On the 7th August 2019 the Singapore Convention on Mediation, also known as the ‘United Nations Convention on International Settlement Agreements Resulting from Mediation’ was signed by 46 countries at the official signing ceremony in Singapore. The convention provides a mechanism for parties in a mediation agreement to enforce it in the courts of any country that is a member of the convention.
This landmark convention formalised the enforceability of mediation agreements, as a result it will make mediation as a form of cross-border commercial dispute resolution more attractive. Due to its time and cost-efficient process, mediation allows for an affordable alternative to traditional litigation or arbitration methods.
Singapore Convention on Mediation
What is the Singapore convention on mediation?
It is an international agreement set to formalise settlement agreements made by mediation. This convention is pivotal to international mediation and will bring mediation as a form of alternative dispute resolution to the same status as arbitration and litigation.
“The Singapore convention recognises the value for international trade of mediation as a method for settling commercial disputes in which the parties in dispute request a third person to assist them in their attempt to settle the dispute amicably” - United Nations Convention on International Settlement Agreements Resulting from Mediation
It ensures agreements made between traders become binding and enforceable in accordance with the convention’s regulations.
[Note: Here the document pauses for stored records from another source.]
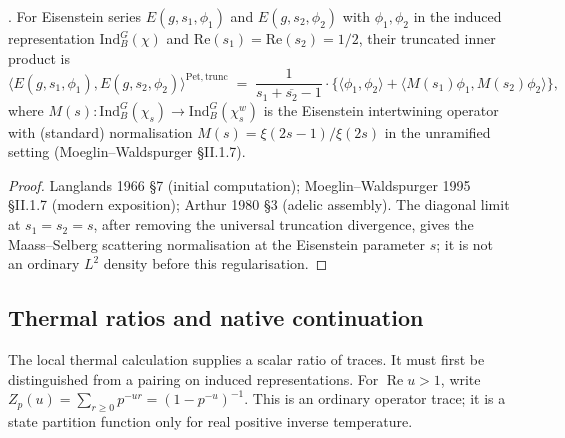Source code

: \begin{lemma}
\label{v4-arith:kms-gns:lem:maass-selberg}
\ClaimStatusProvedElsewhere. For Eisenstein series
\(E(g,s_{1},\phi_{1})\) and \(E(g,s_{2},\phi_{2})\) with
\(\phi_{1},\phi_{2}\) in the induced representation
\(\mathrm{Ind}_{B}^{G}(\chi)\) and \(\mathrm{Re}(s_{1})=\mathrm{Re}(s_{2})=1/2\),
their truncated inner product is
\begin{equation}
\label{v4-arith:kms-gns:eq:maass-selberg}
\bigl\langle E(g,s_{1},\phi_{1}),E(g,s_{2},\phi_{2})\bigr\rangle^{\mathrm{Pet},\mathrm{trunc}}\;=\;\frac{1}{s_{1}+\overline{s_{2}}-1}\cdot\bigl\{\bigl\langle\phi_{1},\phi_{2}\bigr\rangle+\bigl\langle M(s_{1})\phi_{1},M(s_{2})\phi_{2}\bigr\rangle\bigr\},
\end{equation}
where \(M(s)\colon\mathrm{Ind}_{B}^{G}(\chi_{s})\to\mathrm{Ind}_{B}^{G}(\chi_{s}^{w})\)
is the Eisenstein intertwining operator with (standard) normalisation
\(M(s)=\xi(2s-1)/\xi(2s)\) in the unramified setting (Moeglin--Waldspurger
\S II.1.7).
\end{lemma}

\begin{proof}
Langlands 1966 \S7 (initial computation); Moeglin--Waldspurger 1995
\S II.1.7 (modern exposition); Arthur 1980 \S3 (adelic assembly).
The diagonal limit at \(s_{1}=s_{2}=s\), after removing the universal
truncation divergence, gives the Maass--Selberg scattering
normalisation at the Eisenstein parameter \(s\); it is not an ordinary
\(L^{2}\) density before this regularisation.
\end{proof}

\subsection{Thermal ratios and native continuation}
\label{v4-arith:kms-gns:cycle4:koszul-continuation}

The local thermal calculation supplies a scalar ratio of traces. It
must first be distinguished from a pairing on induced representations.
For \(\operatorname{Re}u>1\), write
\(Z_p(u)=\sum_{r\ge0}p^{-ur}=(1-p^{-u})^{-1}\). This is an ordinary
operator trace; it is a state partition function only for real positive
inverse temperature.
Before the enactment of the Singapore Convention on Mediation, cross-border mediation agreements did not have an efficient and harmonised framework to follow. It was due to this limitation that the United Nations developed the Singapore Convention on Mediation.
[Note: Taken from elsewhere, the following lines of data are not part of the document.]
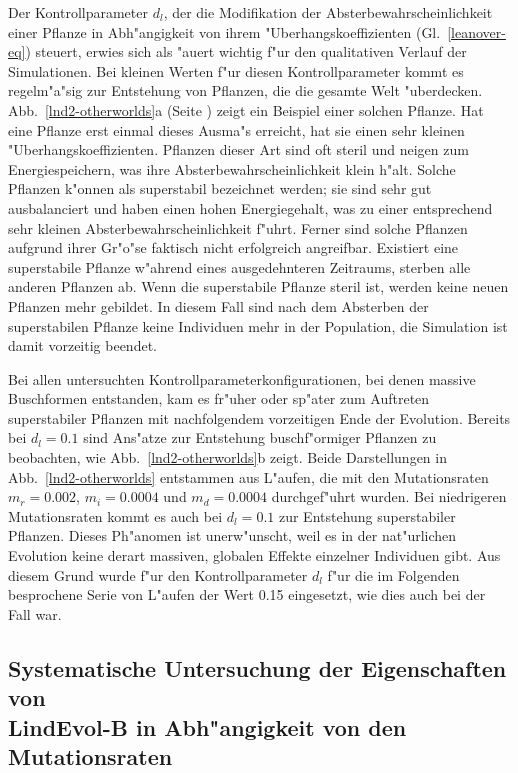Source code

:\begin{sloppypar}
Der Kontrollparameter $d_l$, der die Modifikation der Absterbewahrscheinlichkeit einer Pflanze in Abh"angigkeit von
ihrem "Uberhangskoeffizienten (Gl.\ \ref{leanover-eq}) steuert, erwies sich als "auert
wichtig f"ur den qualitativen
Verlauf der Simulationen. Bei kleinen Werten f"ur diesen Kontrollparameter kommt es regelm"a"sig zur Entstehung
von Pflanzen, die die gesamte Welt "uberdecken. Abb.\ \ref{lnd2-otherworlds}a (Seite \pageref{lnd2-otherworlds}) 
zeigt ein Beispiel einer solchen
Pflanze. Hat eine Pflanze erst einmal dieses Ausma"s erreicht, hat sie einen sehr kleinen "Uberhangskoeffizienten.
Pflanzen dieser Art sind oft steril und neigen zum Energiespeichern, was ihre Absterbewahrscheinlichkeit klein h"alt.
Solche Pflanzen k"onnen als superstabil bezeichnet werden; sie sind sehr gut ausbalanciert und haben einen hohen
Energiegehalt, was zu einer entsprechend sehr kleinen Absterbewahrscheinlichkeit f"uhrt. Ferner sind solche Pflanzen
aufgrund ihrer Gr"o"se faktisch nicht erfolgreich angreifbar. Existiert eine superstabile Pflanze w"ahrend eines ausgedehnteren
Zeitraums, sterben alle anderen Pflanzen ab. Wenn die superstabile Pflanze steril ist, werden keine neuen Pflanzen
mehr gebildet. In diesem Fall sind nach dem Absterben der superstabilen Pflanze keine Individuen mehr in der Population,
die Simulation ist damit vorzeitig beendet.
\end{sloppypar}

Bei allen untersuchten Kontrollparameterkonfigurationen, bei denen massive Buschformen entstanden, kam es fr"uher
oder sp"ater zum Auftreten superstabiler Pflanzen mit nachfolgendem vorzeitigen Ende der Evolution. Bereits bei
$d_l=0.1$ sind Ans"atze zur Entstehung buschf"ormiger Pflanzen zu beobachten, wie Abb.\ \ref{lnd2-otherworlds}b
zeigt. Beide Darstellungen in Abb.\ \ref{lnd2-otherworlds} entstammen aus L"aufen, die mit den Mutationsraten $m_r=0.002$, $m_i=0.0004$
und $m_d=0.0004$ durchgef"uhrt wurden. Bei niedrigeren Mutationsraten kommt es auch bei $d_l=0.1$ zur Entstehung
superstabiler Pflanzen. Dieses Ph"anomen ist unerw"unscht, weil es in der nat"urlichen Evolution keine derart massiven, globalen
Effekte einzelner Individuen gibt. Aus diesem Grund wurde f"ur den Kontrollparameter $d_l$ f"ur die im Folgenden
besprochene Serie von L"aufen der Wert 0.15 eingesetzt, wie dies auch bei  der Fall war.


\subsection{Systematische Untersuchung der Eigenschaften von \\
LindEvol-B in Abh"angigkeit von den Mutationsraten}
Reasons for the creation of the Singapore convention
1. An effort to popularise mediation as a form of alternative dispute resolution.
This chart shows the choice of dispute resolution mechanism preferred.
Image: International Dispute Resolution Survey: Currents of Change 2019 Preliminary Report, Singapore management University
International commercial dispute resolution mechanism of choice by a large majority of respondents between 2016 and 2018 fell on arbitration. This is followed by litigation, hybrid mechanisms involving arbitration, and finally mediation.
The Singapore Convention on Mediation was created to increase the use of mediation in international commercial disputes.
2. Create an internationally recognised expedited enforcement mechanism for mediation agreements.
Unlike users of arbitration, people who use mediation did not rank enforceability very high on the international dispute resolution survey. One explanation for this statistic would be, at the time of drafting mediation agreements, the world lacked an internationally recognised expedited enforcement mechanism for it.
Unlike arbitration which is governed by the international New York convention guaranteeing its enforceability, or litigation where decisions are issued by local judges, mediation lack the sense of security users need to be sure their commercial mediation agreement can be enforced internationally.
The Singapore Convention on mediation aims to be the remedy to that problem by providing a standardised regulatory framework on international mediation. This in turn will allow mediation to become a mainstream dispute resolution option.
The primary goals of the convention are to
When a commercial dispute with cross boarder element arises, parties can choose from one of three dispute resolution methods; litigation in the courts, arbitration or mediation.
Arbitration is the most popular international commercial dispute resolution method followed by litigation according to the ‘International Dispute Resolution Survey’ issued by SMU.
When parties agree to go into arbitration, they are bound by the outcome of the decision made by the impartial arbitrator. The decision is internationally enforceable in 159 countries because of the ‘Convention on the Recognition and Enforcement of Foreign Arbitral Awards (New York convention 1958)’.
The objectives of the New York convention are to provide a common legislative standard for the recognition of arbitration agreements and the enforcement of foreign and non-domestic arbitral awards. The ancillary aim is to deny access to court proceedings in contravention of an arbitration agreement.
For an easier understanding of the Singapore convention on Mediation, think of this convention as the equivalent of the New York convention on arbitration but for mediation.
Litigation is the process of bringing a claim, called a lawsuit, before a court to enforce a particular right. Lawyers will present arguments on both sides before a judge to decide. It involves many complex legal procedures; therefore, it is arguably the most expensive and time inefficient dispute resolution method.
The choice to use litigation as a mechanism for dispute resolution depends on the complexity of the case and whether or not specific expertise is required.
For example, two parties from different countries disputing about goods located in another country will have to address difficult questions of legality, what laws apply, and the enforcement of foreign judgments. In this situation international arbitration may be a better choice due to the expertise of the tribunal, normally consisting of experienced professionals.
Alternatively, litigation is recommended where a dispute arises from corrupt institutions and therefore require impartial (neutral) judgement.
The signing of the Singapore Convention on Mediation last week will improve the confidence of parties using mediation as an alternative to litigation or arbitration as a mechanism to resolve international commercial dispute. This confidence comes from the prestige and trust an internationally recognised expedite enforcement mechanism connotes.
Widening the scope of ADR options will improve access to justice and the rule of law worldwide.